After Rita, some local hospitals were able to stay open because they didn’t flood — and the wind wasn’t nearly as destructive as it was during Ida, Magee said.
Ahead of Ida, Louisiana hospitals were trying to avoid evacuating patients because they weren’t sure they would be able to find beds for them elsewhere. Many hospitals across the South and in Texas are at capacity because of a recent surge of COVID-19 cases.
On Wednesday, Louisiana had 2,447 people hospitalized with COVID-19, 446 of those patients are on ventilators. That’s made it more difficult for hospitals that were spared by Ida to take in patients from those affected by the storm.
“From a critical care perspective, we’re still pretty tight in terms of being able to accept large numbers of inbound transfers,” said Robert Hart, chief medical officer for Ochsner Health, Louisiana’s largest healthcare provider on Tuesday.
Dozens of hospitals and nursing homes outside of the Bayou region are also running on generator power and using well water after Ida knocked out communities’ electricity and water services. But the New Orleans, Jefferson Parish and Northshore facilities seem stable so far, said Paul Salles, president of the Louisiana Hospital Association.

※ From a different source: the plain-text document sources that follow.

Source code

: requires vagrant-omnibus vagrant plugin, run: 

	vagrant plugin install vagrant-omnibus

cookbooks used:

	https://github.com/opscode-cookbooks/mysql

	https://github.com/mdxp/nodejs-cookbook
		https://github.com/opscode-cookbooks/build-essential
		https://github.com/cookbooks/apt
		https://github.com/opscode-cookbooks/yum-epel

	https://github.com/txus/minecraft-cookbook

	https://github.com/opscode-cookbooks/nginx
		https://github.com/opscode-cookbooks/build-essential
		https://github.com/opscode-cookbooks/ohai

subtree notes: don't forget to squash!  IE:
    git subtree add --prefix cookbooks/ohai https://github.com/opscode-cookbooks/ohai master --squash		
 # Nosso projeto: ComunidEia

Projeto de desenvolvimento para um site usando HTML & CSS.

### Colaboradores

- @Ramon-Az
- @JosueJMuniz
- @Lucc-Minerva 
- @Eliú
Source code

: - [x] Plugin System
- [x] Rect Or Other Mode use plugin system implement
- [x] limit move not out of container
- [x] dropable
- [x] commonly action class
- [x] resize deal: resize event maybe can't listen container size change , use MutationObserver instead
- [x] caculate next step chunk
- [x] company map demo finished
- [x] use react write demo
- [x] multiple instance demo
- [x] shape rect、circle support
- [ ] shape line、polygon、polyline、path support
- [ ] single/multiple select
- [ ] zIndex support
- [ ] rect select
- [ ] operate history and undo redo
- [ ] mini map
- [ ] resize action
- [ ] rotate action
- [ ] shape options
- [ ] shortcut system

The biggest challenge moving forward, Salles said, is staffing. Hospitals have struggled to find enough medical professionals to treat COVID-19 patients, a problem compounded by Ida.
Doctors, nurses and other medical staff who are already based in Louisiana may need time off or want to relocate temporarily if their homes are damaged or they don’t have power. It’s also hard to bring in out-of-state hospital staff to help because hotel rooms are unavailable.
“It’s a problem getting contract nurses in because there is basically not a place for them to stay,” Salles said.
Ochsner is trying to make it more comfortable for its staff to remain in Louisiana. They’ve booked a thousands hotel rooms and are purchasing generators for the hotels to make sure they have reliable power and air conditioning.